Ball ball ball- ball ball- ballll!
Barked: Fri Apr 3, '09 6:10pm PST 
Border collies RUN! Exersize him until he is exhausted, then take him for a controlled walk. A tired BC is a great thing! My advice for you is something I had to do. The hardest thing I ever did! Ignore your dog for two weeks. I mean ACT LIKE HE IS NOT THERE. When you walk in the door, even if he jumps on you, dont look at him talk to him NOTHING. Things such as going out to potty. . you say his name with one word and then do it. So, : Baxter. Potty. then put the leash on and walk outside with out any other attention. Remember he is not there. Then two weeks after that, he has to earn your attention. Allways ask him to do something before you even look at him. He can hear you. He will get the point. Other peoples attention is nothing compared to mom and dads!

Christmas Eve- Baby
Barked: Sat Apr 4, '09 9:45am PST 
Within your post, you indicated continued concern and issues with barking at and jumping on people and a specific incident at the vet office, in addition to pulling hard on leash. Further (set up and controlled) exposure to situations & people to improve Ollie's socialization skills is necessary. Border Collies need plenty of exercise, mental stimulation & a job to do, but general basic manners & socialization is key and generally the same for all breeds. You also are working with a 17 mos. old dog vs. a puppy. Border Collies are quick learners......but they are also very sensitive to harsh and unfair corrections, so you want to start your training & relationship off again on the right foot.

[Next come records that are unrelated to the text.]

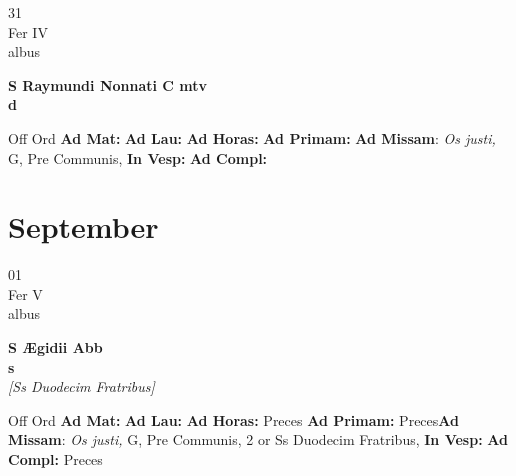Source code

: \documentclass[10pt, openany]{book}
\begin{document}
    \begin{center}
        \begin{minipage}{3.5in}
            \vspace{2em}
            \begin{minipage}{0.5in}
                {\Huge 31} \\
                {\normalsize Fer IV} \\
                {\normalsize albus}
            \end{minipage}
            \begin{minipage}{3.0in}
                \textbf{ \large S Raymundi Nonnati C mtv \\
                \textnormal{\normalsize d}} \\ 
            \end{minipage}
            \begin{justify}Off Ord
                \textbf{Ad Mat: }
                \textbf{Ad Lau: }
                \textbf{Ad Horas: }
                \textbf{Ad Primam: }\textbf{Ad Missam}: \textit{Os justi,} G, Pre Communis,  
                \textbf{In Vesp: }
                \textbf{Ad Compl: }
            \end{justify}
        \end{minipage}
    \end{center}

    \chapter{September}
                    
    \begin{center}
        \begin{minipage}{3.5in}
            \vspace{2em}
            \begin{minipage}{0.5in}
                {\Huge 01} \\
                {\normalsize Fer V} \\
                {\normalsize albus}
            \end{minipage}
            \begin{minipage}{3.0in}
                \textbf{ \large S Ægidii Abb \\
                \textnormal{\normalsize s}} \\ \textit{[Ss Duodecim Fratribus]} \\ 
            \end{minipage}
            \begin{justify}Off Ord
                \textbf{Ad Mat: }
                \textbf{Ad Lau: }
                \textbf{Ad Horas: }Preces
                \textbf{Ad Primam: }Preces\textbf{Ad Missam}: \textit{Os justi,} G, Pre Communis, 2 or Ss Duodecim Fratribus,  
                \textbf{In Vesp: }
                \textbf{Ad Compl: }Preces
            \end{justify}
        \end{minipage}
    \end{center}
\end{document}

I suggest that you post your question in the Behavior & Training section of Dogster and strike up communication with Asher or Mocha Bear (Mokie) and look through their previous posts. Both Asher & Mokie have given great and in detail answers/instructions on loose leash walking, socialization and other issues that will help you and Ollie.

Good luck!

Misty "Moo Cow"
Barked: Wed Apr 15, '09 8:05am PST 
Exercise, Exercise, Exercise! If he's not getting enough, what your explaining could be the outcome. You may think he's getting enough, but if he's misbehaving like this, it may not be for him! I had problems w/ Misty pulling, choking herself and actually hurting her back legs from pulling so much during walks, I got really scared. I was on here, or dog.com, and was taught about a wonderful item..The Gentle Leader, it works like a horses rein, where it doesn't go around their neck, or in their mouth but hooks up behind their ears and goes around their snout. When she would pull, I would say "NO PULL!" and give the leash a gentle tug, and wow! You wouldn't believe the difference! I swear by this, I also found that if I exercise with her in the yard, frisbee play, I can now take her for walks w/out the leader. But this will also help w/ jumping on people and you have to be quick. When you feel him start to do it, pull back, "NO JUMP!" It takes time and patience, but eventually it will pay off! Get a gentle leader and you'll see what I mean, It was a God Send! Good Luck!

P.S. Misty's big, she goes almost 50lbs. so it's not fun having your arms pulled for a 1/2 hr. 45 min. walk! LOL

Christmas Eve- Baby
Barked: Thu Apr 16, '09 12:46pm PST 
Ollie: Gentle Leader or Halti head harnesses, along with the Gentle Leader Easy Walk harness are great products when used correctly. Keep in mind, however, that they are only tools and the dog is not learning an alternative behavior to the pulling and jumping. Unless you teach Ollie that you only go forward when the leash is loose, and no attention is given (humans, toys, treats, etc.) and/or go away when he jumps, he will continue or revert back to the less desirable behavior when the tool is finally removed. Also, any tug on the leash when wearing a head harness must be gentle and to the side, as there is a possibility of neck injury if not done properly.
Shayne CGC,- RL2

Shayne- Disc Doggin in- the 'Burgh!
Barked: Fri Apr 17, '09 9:21pm PST 
I second Jackson's warning about giving ANY type of leash-pop while on a head collar--that is bad news and not using the tool properly.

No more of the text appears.